Historic Des Moines armory could be sold to private developer
Change could be on the horizon for the Des Moines River dams downtown. The Des Moines Area Metropolitan Planning Organization is developing a proposal and wants to know what you can imagine for the Des Moines River.
One of downtown Des Moines' historic civic buildings could be sold to a private investor and converted into apartments, retail space or corporate offices.
The Argonne Armory, 602 Robert D. Ray Drive, was built in 1934, the last of seven municipal buildings constructed along the Des Moines River.
Originally a National Guard training facility, it has served a variety of federal, county and city agencies over the years. The city's human resources, community development and IT offices are currently located there.
The armory is in need of significant repairs, city officials say. At the same time, East Village revitalization has made the 67,872-square-foot building more attractive to potential developers.
It sits on the east bank of the Des Moines River just north of City Hall and the Brenton Skating Plaza.
"The conditions around this building have changed dramatically in the last decade," said Erin Olson-Douglas, the city's economic development director.
And they will continue to change. Hubbell Realty Co. is building a $100 million neighborhood north of the armory site. The Bridge District will have 500 units once it's finished in four or five years.
"(Repairs) would be meaningful investments, but probably not the best use for the viability of the site long-term," Olson-Douglas said.
It's "one of the best examples of the Art Deco style in Des Moines," according to a site inventory analysis by the state's Office of Historic Preservation.
The armory was added to the National Register of Historic Places in 1988.
"It's been deemed to be architecturally and contextually significant to the city; to understanding the story of how the city of Des Moines developed," said Steve Wilke-Shapiro, a Des Moines Rehabbers Club board member. "What makes buildings of that era so reusable is the quality of construction. They were built to last."
The armory originally had a dining room, kitchen, club room and a rifle range. The centerpiece was a two-story gym, known as the drill room, that had an elevated track and an adjoining stage with auditorium seating.
While the building's exterior has maintained its original character, the inside has been modified to accommodate city offices, complete with cubicles, fluorescent lighting and ceiling tiles.
A suspended ceiling separates the gym into two stories of offices, but a mezzanine between the floors reveals original Art Deco-style crown molding around the acoustic ceiling.
The building's condition gives potential developers a blank slate, according to several of the dozen developers who toured the facility Wednesday.
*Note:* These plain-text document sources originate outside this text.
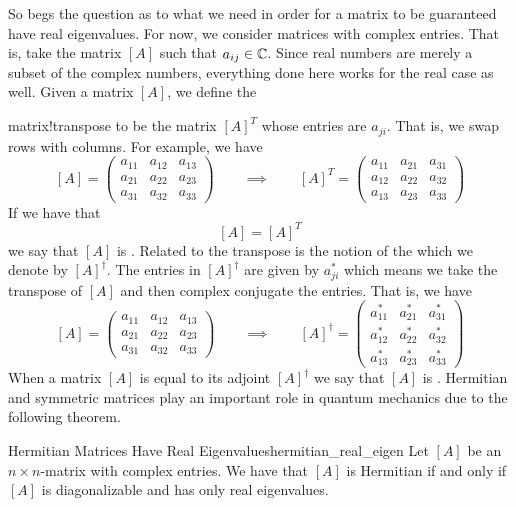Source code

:             So begs the question as to what we need in order for a matrix to be guaranteed have real eigenvalues.  For now, we consider matrices with complex entries.  That is, take the matrix $[A]$ such that $a_{ij}\in \mathbb{C}$. Since real numbers are merely a subset of the complex numbers, everything done here works for the real case as well.  Given a matrix $[A]$, we define the \item{matrix!transpose} to be the matrix $[A]^T$ whose entries are $a_{ji}$. That is, we swap rows with columns.  For example, we have
            \[
            [A] = \begin{pmatrix} a_{11} & a_{12} & a_{13} \\ a_{21} & a_{22} & a_{23} \\ a_{31} & a_{32} & a_{33} \end{pmatrix} \qquad \implies \qquad [A]^T = \begin{pmatrix} a_{11} & a_{21} & a_{31} \\ a_{12} & a_{22} & a_{32} \\ a_{13} & a_{23} & a_{33} \end{pmatrix} 
            \]
            If we have that
            \[
            [A]=[A]^T
            \]
            we say that $[A]$ is . Related to the transpose is the notion of the  which we denote by $[A]^\dagger$.  The entries in $[A]^\dagger$ are given by $a_{ji}^*$ which means we take the transpose of $[A]$ and then complex conjugate the entries. That is, we have
            \[
                [A] = \begin{pmatrix} a_{11} & a_{12} & a_{13} \\ a_{21} & a_{22} & a_{23} \\ a_{31} & a_{32} & a_{33} \end{pmatrix} \qquad \implies \qquad [A]^\dagger = \begin{pmatrix} a_{11}^* & a_{21}^* & a_{31}^* \\ a_{12}^* & a_{22}^* & a_{32}^* \\ a_{13}^* & a_{23}^* & a_{33}^* \end{pmatrix}
            \]
            When a matrix $[A]$ is equal to its adjoint $[A]^\dagger$ we say that $[A]$ is .  Hermitian and symmetric matrices play an important role in quantum mechanics due to the following theorem.  
            
            \begin{thm}{Hermitian Matrices Have Real Eigenvalues}{hermitian_real_eigen}
                Let $[A]$ be an $n\times n$-matrix with complex entries. We have that $[A]$ is Hermitian if and only if $[A]$ is diagonalizable and has only real eigenvalues.
            \end{thm}
            
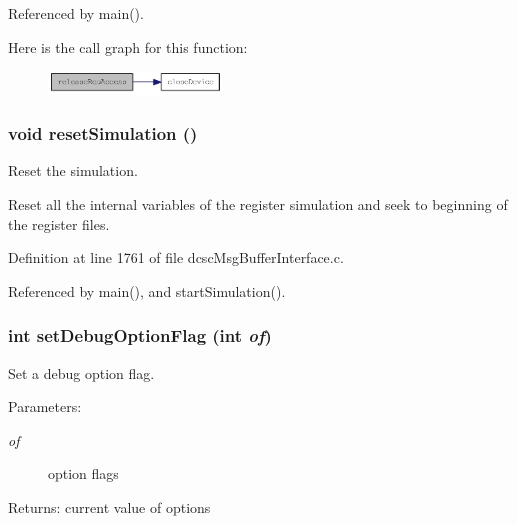 Referenced by main().

Here is the call graph for this function:\begin{figure}[H]
\begin{center}
\leavevmode
\includegraphics[width=131pt]{group__dcsc__msg__buffer__access_gac62a9e57c67af4cb9178b4426ec12fb_cgraph}
\end{center}
\end{figure}
\hypertarget{group__dcsc__msg__buffer__access_gb54d216419ff2c191363373bef5f9cfa}{
\subsubsection[resetSimulation]{\setlength{\rightskip}{0pt plus 5cm}void reset\-Simulation ()}}
\label{group__dcsc__msg__buffer__access_gb54d216419ff2c191363373bef5f9cfa}


Reset the simulation. 

Reset all the internal variables of the register simulation and seek to beginning of the register files. 

Definition at line 1761 of file dcsc\-Msg\-Buffer\-Interface.c.

Referenced by main(), and start\-Simulation().\hypertarget{group__dcsc__msg__buffer__access_g36bb01dae6dd6edf579fe9878f9c6a20}{
\subsubsection[setDebugOptionFlag]{\setlength{\rightskip}{0pt plus 5cm}int set\-Debug\-Option\-Flag (int {\em of})}}
\label{group__dcsc__msg__buffer__access_g36bb01dae6dd6edf579fe9878f9c6a20}


Set a debug option flag. 

\begin{Desc}
\item[Parameters:]
\begin{description}
\item[{\em of}]option flags \end{description}
\end{Desc}
\begin{Desc}
\item[Returns:]current value of options \end{Desc}


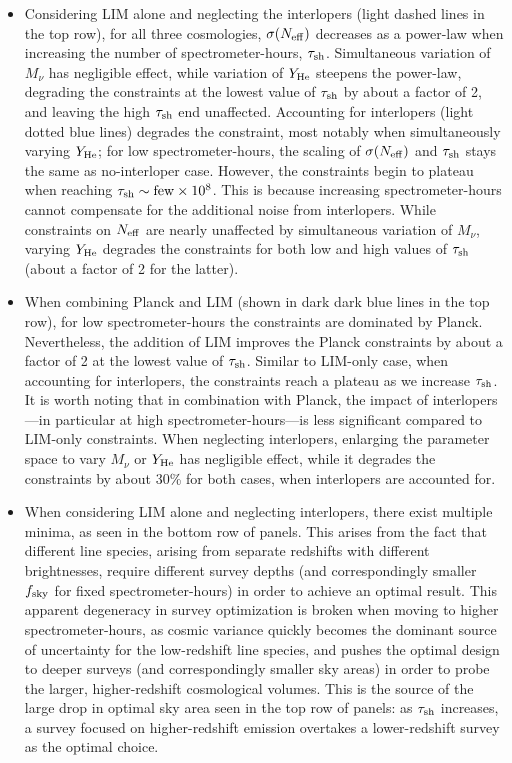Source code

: \documentclass[twocolumn]{aastex631}
\begin{document}
\begin{itemize}[leftmargin=.22in,itemsep=.02in]
    \item Considering LIM alone and neglecting the interlopers (light dashed lines in the top row), for all three cosmologies, $\sigma(N_{\rm eff})$ decreases as a power-law when increasing the number of spectrometer-hours, $\tau_{\rm sh}$. Simultaneous variation of $M_\nu$ has negligible effect, while variation of $Y_{\rm He}$ steepens the power-law, degrading the constraints at the lowest value of $\tau_{\rm sh}$ by about a factor of 2, and leaving the high $\tau_{\rm sh}$ end unaffected. Accounting for interlopers (light dotted blue lines) degrades the constraint, most notably when simultaneously varying $Y_{\rm He}$; for low spectrometer-hours, the scaling of $\sigma(N_{\rm eff})$ and $\tau_{\rm sh}$ stays the same as no-interloper case. However, the constraints begin to plateau when reaching $\tau_{\rm sh} \sim {\rm few} \times10^8$. This is because increasing spectrometer-hours cannot compensate for the additional noise from interlopers. While constraints on $N_{\rm eff}$ are nearly unaffected by simultaneous variation of $M_\nu$, varying $Y_{\rm He}$ degrades the constraints for both low and high values  of $\tau_{\rm sh}$ (about a factor of 2 for the latter). 
    \item When combining Planck and LIM (shown in dark dark blue lines in the top row), for low spectrometer-hours the constraints are dominated by Planck. Nevertheless, the addition of LIM improves the Planck constraints by about a factor of 2 at the lowest value of $\tau_{\rm sh}$. Similar to LIM-only case, when accounting for interlopers, the constraints reach a plateau as we increase $\tau_{\rm sh}$. It is worth noting that in combination with Planck, the impact of interlopers---in particular at high spectrometer-hours---is less significant compared to LIM-only constraints. When neglecting interlopers, enlarging the parameter space to vary $M_\nu$ or $Y_{\rm He}$ has negligible effect, while it degrades the constraints by about 30\% for both cases, when interlopers are accounted for.
    \item When considering LIM alone and neglecting interlopers, there exist multiple minima, as seen in the bottom row of panels. This arises from the fact that different line species, arising from separate redshifts with different brightnesses, require different survey depths (and correspondingly smaller $f_{\rm sky}$ for fixed spectrometer-hours) in order to achieve an optimal result. This apparent degeneracy in survey optimization is broken when moving to higher spectrometer-hours, as cosmic variance quickly becomes the dominant source of uncertainty for the low-redshift line species, and pushes the optimal design to deeper surveys (and correspondingly smaller sky areas) in order to probe the larger, higher-redshift cosmological volumes. This is the source of the large drop in optimal sky area seen in the top row of panels: as $\tau_{\rm sh}$ increases, a survey focused on higher-redshift emission overtakes a lower-redshift survey as the optimal choice.     

\end{itemize}
\end{document}
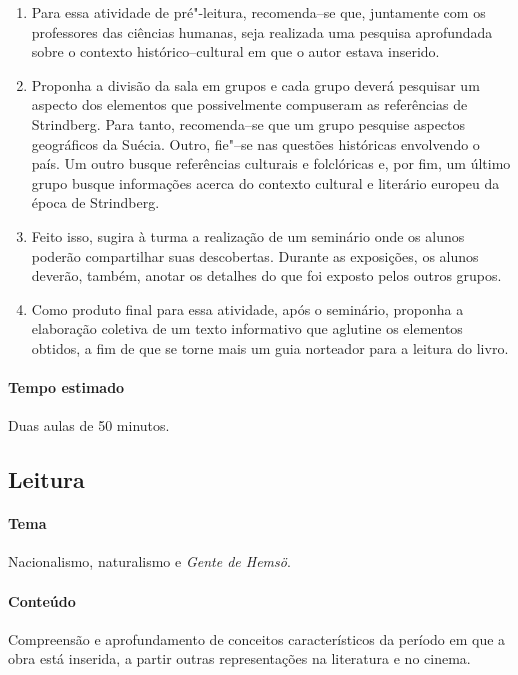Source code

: \documentclass[12pt]{extarticle}
\begin{document}
\begin{enumerate}

\item
Para essa atividade de pré"-leitura, recomenda--se que, juntamente com 
os professores das ciências humanas, seja realizada uma pesquisa 
aprofundada sobre o contexto histórico--cultural
em que o autor estava inserido. 

\item
Proponha a divisão da sala em grupos e cada grupo deverá pesquisar um 
aspecto dos elementos que possivelmente compuseram as referências de 
Strindberg. Para tanto, recomenda--se que um grupo pesquise aspectos 
geográficos da Suécia. Outro, fie"--se nas questões históricas envolvendo 
o país. Um outro busque referências culturais e folclóricas e, por fim, 
um último grupo busque informações acerca do contexto cultural e literário 
europeu da época de Strindberg. 

\item
Feito isso, sugira à turma a realização de um seminário onde os
alunos poderão compartilhar suas descobertas. Durante as exposições, os 
alunos deverão, também, anotar os detalhes do que foi exposto pelos 
outros grupos.

\item
Como produto final para essa atividade, após o seminário, proponha 
a elaboração coletiva de um texto informativo que aglutine os elementos 
obtidos, a fim de que se torne mais um guia norteador para a leitura do 
livro.

\end{enumerate}

\paragraph{Tempo estimado} Duas aulas de 50 minutos.


\subsection{Leitura}

\paragraph{Tema} Nacionalismo, naturalismo e \emph{Gente de Hemsö}.

\paragraph{Conteúdo} Compreensão e aprofundamento de conceitos 
característicos da período em que a obra está inserida, a partir outras representações na literatura e no cinema. 
\end{document}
The interior may be easier to re-purpose for modern-day use without having to maintain the historic integrity, they said.
The city has asked developers interested in the property to submit redevelopment concepts by March 30.
The City Council will then decide if it wants to sell the property or repair it for continued use as city offices.
All options — short of demolition — are on the table, said Ryan Moffatt, city economic development project manager.
The city's request says development should be compatible with the East Village, which has a mix of offices, retail, restaurants, hotels, and entertainment and cultural amenities. Uses that help "activate the Riverwalk and downtown riverfront" are preferred, it says.
"A strong emphasis will be placed on the preservation of the Argonne Armory Building," Moffatt said.
Susan Judkins, client development director for RDG Planning and Design, said her firm plans to submit a proposal that would be compatible with a proposed water trails project along the Des Moines River. RDG is working on a study to make the river a recreational amenity with things like kayaking, fishing and white water rafting.
RDG envisions a mix of things there, including commercial, residential and office space.
"We think it really is connected to the future evolution of the Des Moines River as a recreation destination," Judkins said. She added the building is a "rare opportunity" to take advantage of one of the best river views in Des Moines.